Petite ville dans la tribu de Zabulon, dans la basse Galilée, au couchant du Thabor, et à l’orient de Ptolémaïde. Eusèbe dit qu’elle est à quinze milles de Légion vers l’orient. Cette ville est très-célèbre dans les Écritures, pour avoir été la demeure de Jésus-Christ pendant les trente premières années de sa vie (Luc 2.51). C’est là ou le Sauveur s’est incarné, où il a vécu sous l’obéissance de Joseph et de Marie, et d’où il a pris le nom de Nazaréen. Depuis qu’il eut commencé sa mission, il y prêcha quelquefois dans la synagogue (Luc 4.16). Mais comme ses compatriotes n’avaient point de foi en lui, et que la bassesse de sa naissance leur causait du scandale, il n’y fit pas beaucoup de miracles (Matthieu 13.54-58), et ne voulut pas même y demeurer ; de sorte qu’il fixa sa demeure à Capharnaüm pendant les troisdernières années de sa vie (Matthieu 4.13). La ville de Nazareth était située sur une nauteur, et il y avait à côté un rocher, d’où les Nazaréens voulurent un jour précipiter le Sauveur, parce qu’il leur reprochait leur incrédulité (Luc 4.29).

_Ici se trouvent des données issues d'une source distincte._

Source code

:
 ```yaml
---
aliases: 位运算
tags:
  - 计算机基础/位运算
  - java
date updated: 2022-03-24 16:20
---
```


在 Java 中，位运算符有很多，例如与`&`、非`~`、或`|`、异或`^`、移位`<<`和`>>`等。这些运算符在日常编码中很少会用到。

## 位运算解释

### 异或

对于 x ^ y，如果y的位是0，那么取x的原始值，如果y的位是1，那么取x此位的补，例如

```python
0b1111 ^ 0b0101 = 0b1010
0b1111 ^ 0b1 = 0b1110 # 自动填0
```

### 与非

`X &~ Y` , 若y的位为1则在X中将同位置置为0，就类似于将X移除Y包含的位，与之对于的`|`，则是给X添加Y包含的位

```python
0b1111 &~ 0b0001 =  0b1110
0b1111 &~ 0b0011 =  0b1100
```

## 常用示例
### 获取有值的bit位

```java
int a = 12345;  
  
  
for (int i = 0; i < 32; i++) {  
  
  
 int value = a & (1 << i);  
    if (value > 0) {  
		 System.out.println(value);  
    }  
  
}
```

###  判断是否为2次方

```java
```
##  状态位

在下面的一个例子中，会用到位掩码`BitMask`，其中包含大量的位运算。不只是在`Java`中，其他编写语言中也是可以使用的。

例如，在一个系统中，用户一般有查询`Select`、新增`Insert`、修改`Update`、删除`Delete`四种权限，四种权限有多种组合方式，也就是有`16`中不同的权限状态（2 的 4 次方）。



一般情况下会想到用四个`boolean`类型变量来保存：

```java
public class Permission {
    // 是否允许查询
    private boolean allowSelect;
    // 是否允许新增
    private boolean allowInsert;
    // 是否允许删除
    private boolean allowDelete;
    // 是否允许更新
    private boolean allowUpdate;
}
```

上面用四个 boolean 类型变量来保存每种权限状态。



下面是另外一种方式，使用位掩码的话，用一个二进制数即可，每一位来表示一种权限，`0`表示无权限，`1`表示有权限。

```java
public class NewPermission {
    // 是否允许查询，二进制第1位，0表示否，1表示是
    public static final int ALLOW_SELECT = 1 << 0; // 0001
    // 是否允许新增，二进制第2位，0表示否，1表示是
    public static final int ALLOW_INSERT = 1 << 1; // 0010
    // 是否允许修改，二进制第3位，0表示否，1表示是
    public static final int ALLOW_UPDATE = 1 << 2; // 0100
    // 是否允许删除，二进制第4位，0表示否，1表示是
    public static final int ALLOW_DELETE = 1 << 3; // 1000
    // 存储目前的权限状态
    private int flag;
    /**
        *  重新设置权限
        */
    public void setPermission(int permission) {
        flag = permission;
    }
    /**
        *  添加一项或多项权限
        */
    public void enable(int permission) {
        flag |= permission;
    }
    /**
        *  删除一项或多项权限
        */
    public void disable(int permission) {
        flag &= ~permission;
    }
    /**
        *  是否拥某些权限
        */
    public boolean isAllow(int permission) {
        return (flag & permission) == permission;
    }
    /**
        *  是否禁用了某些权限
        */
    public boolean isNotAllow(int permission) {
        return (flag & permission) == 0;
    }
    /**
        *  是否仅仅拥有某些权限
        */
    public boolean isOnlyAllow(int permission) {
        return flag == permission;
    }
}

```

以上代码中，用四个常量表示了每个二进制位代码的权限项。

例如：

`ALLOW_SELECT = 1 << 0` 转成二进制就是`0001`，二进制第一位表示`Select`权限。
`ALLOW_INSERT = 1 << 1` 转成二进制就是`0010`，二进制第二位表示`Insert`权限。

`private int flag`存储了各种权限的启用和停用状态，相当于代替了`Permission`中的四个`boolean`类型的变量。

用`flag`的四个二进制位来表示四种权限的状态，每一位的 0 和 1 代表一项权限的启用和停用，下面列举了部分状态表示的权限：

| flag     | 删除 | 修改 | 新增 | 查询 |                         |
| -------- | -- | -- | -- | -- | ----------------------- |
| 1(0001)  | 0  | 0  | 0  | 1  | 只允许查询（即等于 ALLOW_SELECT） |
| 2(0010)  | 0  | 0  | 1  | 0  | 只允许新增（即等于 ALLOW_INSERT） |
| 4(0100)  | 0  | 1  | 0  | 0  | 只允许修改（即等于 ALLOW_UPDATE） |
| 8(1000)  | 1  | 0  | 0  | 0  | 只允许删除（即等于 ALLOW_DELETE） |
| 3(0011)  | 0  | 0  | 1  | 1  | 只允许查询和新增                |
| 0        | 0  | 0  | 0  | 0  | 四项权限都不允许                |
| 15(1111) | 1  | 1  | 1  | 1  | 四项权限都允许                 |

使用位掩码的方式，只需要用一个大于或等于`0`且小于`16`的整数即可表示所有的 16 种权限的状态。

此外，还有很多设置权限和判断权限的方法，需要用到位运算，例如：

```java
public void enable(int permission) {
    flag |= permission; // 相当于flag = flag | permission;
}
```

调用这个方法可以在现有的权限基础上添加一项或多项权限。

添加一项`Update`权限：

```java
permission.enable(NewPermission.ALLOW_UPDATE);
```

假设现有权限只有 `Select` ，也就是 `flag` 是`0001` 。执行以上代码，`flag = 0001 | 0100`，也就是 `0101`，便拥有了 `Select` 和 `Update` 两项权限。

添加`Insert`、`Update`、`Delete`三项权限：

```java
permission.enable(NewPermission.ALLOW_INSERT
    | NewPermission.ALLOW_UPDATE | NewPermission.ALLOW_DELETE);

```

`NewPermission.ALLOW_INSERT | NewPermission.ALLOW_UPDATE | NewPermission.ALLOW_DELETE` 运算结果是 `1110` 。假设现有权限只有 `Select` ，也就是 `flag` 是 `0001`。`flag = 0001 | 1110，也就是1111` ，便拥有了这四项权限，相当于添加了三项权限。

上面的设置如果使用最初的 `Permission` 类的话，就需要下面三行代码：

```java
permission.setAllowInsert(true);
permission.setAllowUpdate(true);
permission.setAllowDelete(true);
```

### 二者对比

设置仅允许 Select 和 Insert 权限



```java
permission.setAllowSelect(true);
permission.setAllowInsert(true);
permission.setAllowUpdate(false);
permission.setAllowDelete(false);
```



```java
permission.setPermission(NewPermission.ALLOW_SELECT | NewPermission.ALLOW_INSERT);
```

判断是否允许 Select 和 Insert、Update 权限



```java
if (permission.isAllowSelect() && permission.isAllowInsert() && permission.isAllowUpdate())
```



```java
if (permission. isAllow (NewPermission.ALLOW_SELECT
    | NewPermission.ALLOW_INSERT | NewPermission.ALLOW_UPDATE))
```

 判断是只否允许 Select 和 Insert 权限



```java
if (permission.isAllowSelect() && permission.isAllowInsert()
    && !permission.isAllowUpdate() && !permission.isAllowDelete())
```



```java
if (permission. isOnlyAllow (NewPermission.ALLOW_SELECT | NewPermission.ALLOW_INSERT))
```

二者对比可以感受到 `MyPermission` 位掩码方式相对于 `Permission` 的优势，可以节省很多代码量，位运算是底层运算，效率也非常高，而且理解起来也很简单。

Saint Épiphane dit que de son temps Nazareth n’était plus qu’une bourgade, et que jusqu’au règne de Constantin, les Juifs seuls l’habitaient, à l’exclusion des chrétiens. Adamnanus, écrivain du septième siècle, dit que de son temps on voyait à Nazareth deux grandes églises : l’une au milieu de la ville, bâtie sur deux arcades, au lieu où était autrefois la maison où notre Sauveur fut élevé. Au-dessous des deux arcades dont on vient de parler, il y avait une fort belle fontaine, qui fournissait de l’eau à toute la ville, et d’où par une poulie l’on en tirait aussi pour l’église qui était au-dessus. La seconde église de Nazareth était bâtie au lieu qu’occupait autrefois la maison où l’ange saint Gabriel annonça à la sainte Vierge le mystère de l’incarnation. Voilà ce que dit Adaninanus. Saint Villibrode au huitième siècle, parle de la même église de Nazareth, et dit que les chrétiens étaient souvent obligés de la racheter, à prix d’argent, des païens qui la voulaient démolir. Phocas, qui écrivait au douzième siècle, dit qu’aussitôt qu’on est entré dans Nazareth, on trouve l’église de saint Gabriel, au-dessous de laquelle est une petite voûte, où est la fontaine près de laquelle l’ange parla d’abord à Marie. Remarquez que les Orientaux croient que d’abord l’ange parla à Marie près d’une fontaine, et ensuite dans sa maison. Phocas ajoute qu’il y a dans la même ville une fort belle église, qui était autrefois la maison de saint Joseph. On assure que l’église de Nazareth, ou de l’Incarnation, dont nous avons parlé, et qui est soutenue sur deux arcades, subsiste encore aujourd’hui.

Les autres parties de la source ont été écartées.